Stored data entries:
☆ ☆ ☆

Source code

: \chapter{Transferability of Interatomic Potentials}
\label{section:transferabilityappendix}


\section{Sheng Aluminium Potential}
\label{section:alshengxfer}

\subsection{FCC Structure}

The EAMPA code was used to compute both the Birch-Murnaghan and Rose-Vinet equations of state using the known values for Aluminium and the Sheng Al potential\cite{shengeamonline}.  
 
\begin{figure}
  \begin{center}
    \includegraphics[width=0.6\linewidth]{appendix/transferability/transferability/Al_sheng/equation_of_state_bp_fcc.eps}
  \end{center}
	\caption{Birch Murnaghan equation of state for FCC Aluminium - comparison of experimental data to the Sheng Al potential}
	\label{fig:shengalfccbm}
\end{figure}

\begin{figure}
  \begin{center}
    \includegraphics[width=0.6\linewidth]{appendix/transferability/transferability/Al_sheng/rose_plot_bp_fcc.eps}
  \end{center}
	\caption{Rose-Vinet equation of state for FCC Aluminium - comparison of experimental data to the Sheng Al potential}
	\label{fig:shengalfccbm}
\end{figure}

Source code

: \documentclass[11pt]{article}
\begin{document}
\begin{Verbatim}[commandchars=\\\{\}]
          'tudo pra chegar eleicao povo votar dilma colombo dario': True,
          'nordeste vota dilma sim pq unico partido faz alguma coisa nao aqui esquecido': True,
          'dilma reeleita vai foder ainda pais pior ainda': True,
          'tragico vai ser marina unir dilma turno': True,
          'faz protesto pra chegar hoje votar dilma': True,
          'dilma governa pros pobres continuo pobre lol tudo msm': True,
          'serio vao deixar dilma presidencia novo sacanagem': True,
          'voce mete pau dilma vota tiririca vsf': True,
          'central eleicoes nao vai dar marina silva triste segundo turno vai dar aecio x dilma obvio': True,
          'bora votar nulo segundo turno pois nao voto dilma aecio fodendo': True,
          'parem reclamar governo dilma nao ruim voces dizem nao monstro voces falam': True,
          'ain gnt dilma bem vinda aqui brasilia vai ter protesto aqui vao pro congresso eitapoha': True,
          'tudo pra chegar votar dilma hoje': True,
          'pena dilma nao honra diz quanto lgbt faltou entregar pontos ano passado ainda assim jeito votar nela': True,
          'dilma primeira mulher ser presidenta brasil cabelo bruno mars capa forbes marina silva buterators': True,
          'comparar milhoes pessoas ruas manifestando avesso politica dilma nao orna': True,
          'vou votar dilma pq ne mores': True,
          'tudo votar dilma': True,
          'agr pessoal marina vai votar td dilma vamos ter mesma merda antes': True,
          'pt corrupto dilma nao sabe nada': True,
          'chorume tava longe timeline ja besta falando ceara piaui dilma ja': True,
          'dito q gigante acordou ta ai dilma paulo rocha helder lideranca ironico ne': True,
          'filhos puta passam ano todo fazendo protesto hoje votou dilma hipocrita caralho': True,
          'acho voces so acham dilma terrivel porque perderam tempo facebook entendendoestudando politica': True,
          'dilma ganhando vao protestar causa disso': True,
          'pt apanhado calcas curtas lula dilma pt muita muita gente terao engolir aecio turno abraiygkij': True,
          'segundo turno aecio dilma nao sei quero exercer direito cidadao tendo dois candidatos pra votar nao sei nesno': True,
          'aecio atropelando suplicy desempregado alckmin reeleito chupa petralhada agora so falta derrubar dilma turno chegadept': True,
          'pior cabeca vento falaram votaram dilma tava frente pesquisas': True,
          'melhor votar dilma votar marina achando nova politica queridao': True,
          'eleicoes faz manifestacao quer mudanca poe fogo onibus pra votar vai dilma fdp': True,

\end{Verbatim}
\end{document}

☆ ☆ ☆

▶ [WORK TO COMPLETE] Check each line above for the word "Verbatim" and copy every line that has it.

▶ [SOLUTION TO THIS EXERCISE]
\begin{Verbatim}[commandchars=\\\{\}]
\end{Verbatim}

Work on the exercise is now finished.